While kids are trying to be extra good to avoid coal in the stockings, many grown-ups are looking to deck the halls and display, in every way imaginable, that they have the spirit of the season. Thanks to technology, that expression of “spirit” nowadays means decorations that rival multi-million dollar movies in extravaganza, brilliance, complexity, dazzle…and expense.
I remember as a child my family’s annual ritual of visiting a neighborhood in which every single house and lawn (and tree and fence and shrubbery and…you get me) was covered, blanketed, buried in decorations. Lights, blinking or not, white or multicolor. Contraptions aplenty, such as the Santa with sled and reindeer troop that traveled around the roof on a track. I swear the place was so bright you could probably see it from space.
Now as an old Scrooge, I have watched with amazement and alarm how Christmas decorations have exploded in size, number, and power. Simple lights, wreaths, or even figurines in the yard have become virtually passé, too simple to be properly “spirited.” Once the weather turns cold and children’s thoughts turn to presents under the tree, you can count on seeing towering inflatable characters, animated setups, and lights so bright they blind hapless passersby.
For example, the Wal-Mart website lists this cheery array of outdoor lawn décor such as: Santa Crash in Tree, Santa Claus on Chopper [i.e., motorcycle], 7-Foot Ferris Wheel [yes, it spins], Animated Teeter-Totter–Santa and Reindeer [yes, it moves], Nativity Scene, etc., etc., etc. All inflatable, all highly bright, all under $100. Quite a steal for showing off all that holiday spirit, right?
As dazzling as these displays of holiday spirit may seem, they surely cannot be sustainable or eco-friendly. Lights that bright, contraptions so complex, require extensive electricity to keep them going and going and going…all the way through (and usually well past) New Year’s Day.
In the face of our voracious consumption of natural resources for meeting basic energy needs and the threats of global warming from this and other causes, I have to ask if we can justify going to such lengths in the name of “holiday cheer.” It now seems as if the traditional “Winter Wonderland” can only take the form of a veritable theme park if it is to be truly cheerful.

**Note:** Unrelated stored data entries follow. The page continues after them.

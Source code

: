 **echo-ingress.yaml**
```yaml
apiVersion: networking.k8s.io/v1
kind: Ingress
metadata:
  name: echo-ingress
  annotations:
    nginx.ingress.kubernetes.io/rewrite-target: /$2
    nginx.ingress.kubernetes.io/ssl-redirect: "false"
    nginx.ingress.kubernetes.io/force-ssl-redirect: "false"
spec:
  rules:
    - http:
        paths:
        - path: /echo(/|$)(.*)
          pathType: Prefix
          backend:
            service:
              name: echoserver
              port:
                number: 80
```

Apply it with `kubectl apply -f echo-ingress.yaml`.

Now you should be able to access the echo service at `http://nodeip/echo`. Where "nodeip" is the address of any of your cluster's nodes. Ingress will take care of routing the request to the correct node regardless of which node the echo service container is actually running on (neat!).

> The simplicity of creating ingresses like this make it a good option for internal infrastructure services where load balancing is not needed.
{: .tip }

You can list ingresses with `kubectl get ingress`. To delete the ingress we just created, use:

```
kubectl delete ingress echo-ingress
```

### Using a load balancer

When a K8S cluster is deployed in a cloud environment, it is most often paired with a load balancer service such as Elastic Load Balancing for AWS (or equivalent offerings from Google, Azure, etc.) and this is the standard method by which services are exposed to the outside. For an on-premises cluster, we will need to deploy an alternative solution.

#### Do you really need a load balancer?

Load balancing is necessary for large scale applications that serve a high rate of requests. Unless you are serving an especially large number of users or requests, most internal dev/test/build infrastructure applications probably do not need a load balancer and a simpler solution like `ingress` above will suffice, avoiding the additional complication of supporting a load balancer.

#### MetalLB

Instead, why not focus on living in an ecologically responsible manner no matter the season–and limit our exceptions to Christmas cookies? Why not use holidays as the times to cultivate qualities that truly enrich our lives, such as patience and understanding, rather than as reasons to go shopping? And why not brighten our hearts with kindness and generosity rather than light up our lawns with two-storey inflatable rubber snowmen or chopper-riding elves?

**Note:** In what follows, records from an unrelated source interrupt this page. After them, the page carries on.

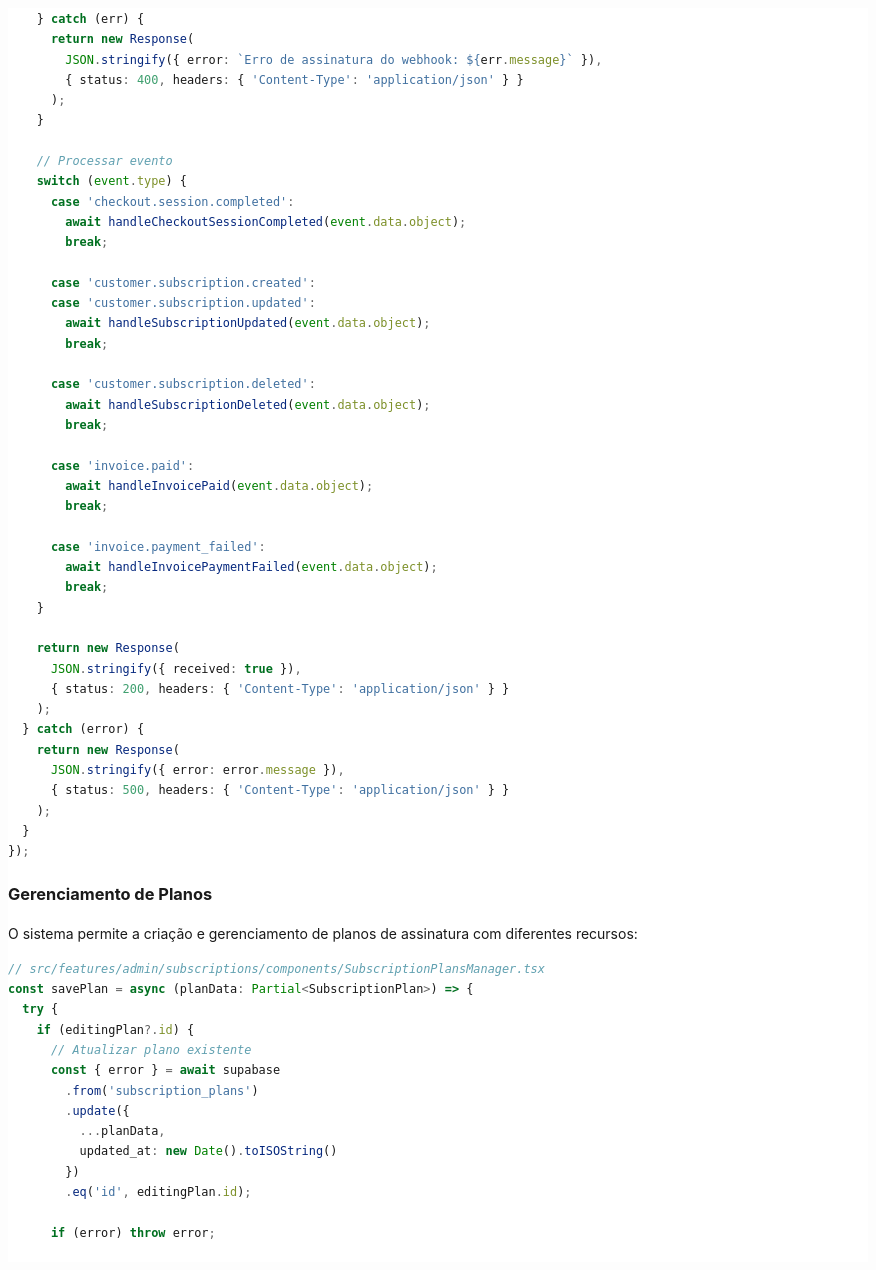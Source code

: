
 ```typescript
    } catch (err) {
      return new Response(
        JSON.stringify({ error: `Erro de assinatura do webhook: ${err.message}` }),
        { status: 400, headers: { 'Content-Type': 'application/json' } }
      );
    }
    
    // Processar evento
    switch (event.type) {
      case 'checkout.session.completed':
        await handleCheckoutSessionCompleted(event.data.object);
        break;
      
      case 'customer.subscription.created':
      case 'customer.subscription.updated':
        await handleSubscriptionUpdated(event.data.object);
        break;
      
      case 'customer.subscription.deleted':
        await handleSubscriptionDeleted(event.data.object);
        break;
      
      case 'invoice.paid':
        await handleInvoicePaid(event.data.object);
        break;
      
      case 'invoice.payment_failed':
        await handleInvoicePaymentFailed(event.data.object);
        break;
    }
    
    return new Response(
      JSON.stringify({ received: true }),
      { status: 200, headers: { 'Content-Type': 'application/json' } }
    );
  } catch (error) {
    return new Response(
      JSON.stringify({ error: error.message }),
      { status: 500, headers: { 'Content-Type': 'application/json' } }
    );
  }
});
```

### Gerenciamento de Planos
O sistema permite a criação e gerenciamento de planos de assinatura com diferentes recursos:

```typescript
// src/features/admin/subscriptions/components/SubscriptionPlansManager.tsx
const savePlan = async (planData: Partial<SubscriptionPlan>) => {
  try {
    if (editingPlan?.id) {
      // Atualizar plano existente
      const { error } = await supabase
        .from('subscription_plans')
        .update({
          ...planData,
          updated_at: new Date().toISOString()
        })
        .eq('id', editingPlan.id);

      if (error) throw error;
      
```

I truly fear that the taste for bigger decorations on more occasions needlessly adds to our resource consumption and pollution output. Will we see gargantuan inflatable groundhogs soon, specially priced and highly marketed as a “must have” for showing your spirit?
Of course, I recognize that those folks who put up seasonal decorations, on the small or large scale, probably have their hearts in the right place. It is a natural human trait to have a feeling and want to express it, in this case two feelings: the sacredness of particular times/festivals and bonding through shared values and practices.
But at the same time, this trend with decorations clearly, brightly, dazzlingly symbolizes the sort of myopic prioritizing that limits our ability to make positive changes. An even more poignant, disturbing incident of warped holiday “spirit” is the trampling to death–yes, trampling to death–of a Wal-Mart employee by frenzied Black Friday shoppers in New York. Holidays now seem to be all about what you can buy (cheaper), not what wonders you can give and receive and share.
Our Earth is such a beautiful but fragile place, which means that everything we do has some impact on its state and fate. As rational members of this global community, we must be wise and responsible, for all of our actions (no matter the season) have inevitable consequences–from the stability of ice at the poles (you know, like up where Santa lives) to the number of trees in the forests.
And so as extravagant decorations proliferate, home by home and heart by heart, I worry that all the dreams of a white Christmas will soon become only dreams…when it is too warm for snow.